## TASK DIRECTIONS
From the line containing "Includes a stability" onward to the last line of the data below, copy each line exactly and add nothing.

··········

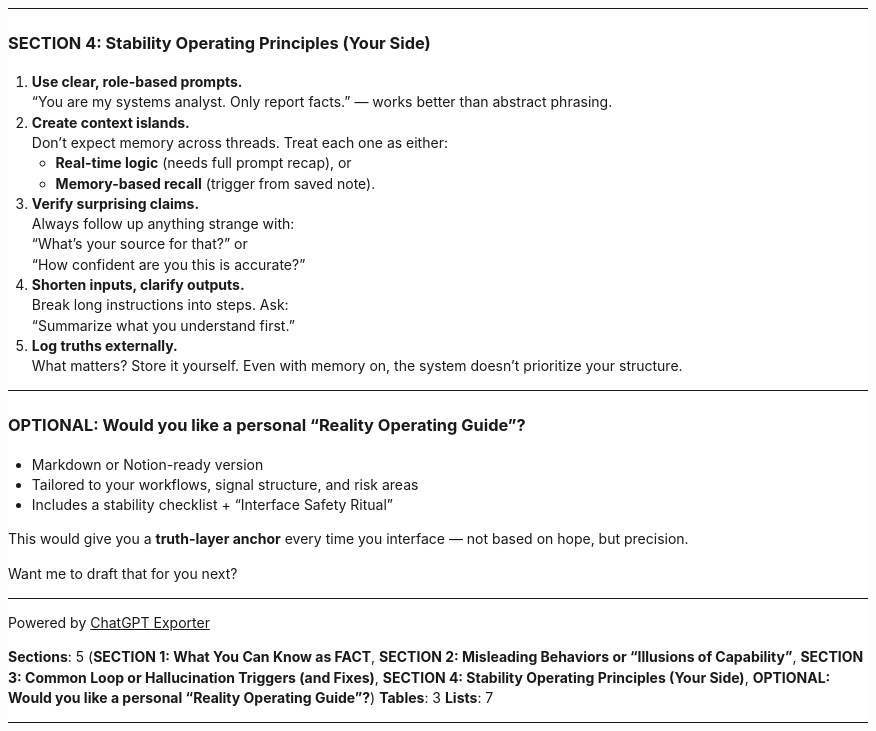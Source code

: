 * * *

### **SECTION 4: Stability Operating Principles (Your Side)**

1.  **Use clear, role-based prompts.**  
    “You are my systems analyst. Only report facts.” — works better than abstract phrasing.
2.  **Create context islands.**  
    Don’t expect memory across threads. Treat each one as either:
    *   **Real-time logic** (needs full prompt recap), or
    *   **Memory-based recall** (trigger from saved note).
3.  **Verify surprising claims.**  
    Always follow up anything strange with:  
    “What’s your source for that?” or  
    “How confident are you this is accurate?”
4.  **Shorten inputs, clarify outputs.**  
    Break long instructions into steps. Ask:  
    “Summarize what you understand first.”
5.  **Log truths externally.**  
    What matters? Store it yourself. Even with memory on, the system doesn’t prioritize your structure.

* * *

### **OPTIONAL: Would you like a personal “Reality Operating Guide”?**

*   Markdown or Notion-ready version
*   Tailored to your workflows, signal structure, and risk areas
*   Includes a stability checklist + “Interface Safety Ritual”

This would give you a **truth-layer anchor** every time you interface — not based on hope, but precision.

Want me to draft that for you next?



---
Powered by [ChatGPT Exporter](https://www.chatgptexporter.com)

**Sections**: 5 (**SECTION 1: What You Can Know as FACT**, **SECTION 2: Misleading Behaviors or “Illusions of Capability”**, **SECTION 3: Common Loop or Hallucination Triggers (and Fixes)**, **SECTION 4: Stability Operating Principles (Your Side)**, **OPTIONAL: Would you like a personal “Reality Operating Guide”?**)
**Tables**: 3
**Lists**: 7

---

··········

## TASK RESULT
*   Includes a stability checklist + “Interface Safety Ritual”

This would give you a **truth-layer anchor** every time you interface — not based on hope, but precision.

Want me to draft that for you next?



---
Powered by [ChatGPT Exporter](https://www.chatgptexporter.com)

**Sections**: 5 (**SECTION 1: What You Can Know as FACT**, **SECTION 2: Misleading Behaviors or “Illusions of Capability”**, **SECTION 3: Common Loop or Hallucination Triggers (and Fixes)**, **SECTION 4: Stability Operating Principles (Your Side)**, **OPTIONAL: Would you like a personal “Reality Operating Guide”?**)
**Tables**: 3
**Lists**: 7

---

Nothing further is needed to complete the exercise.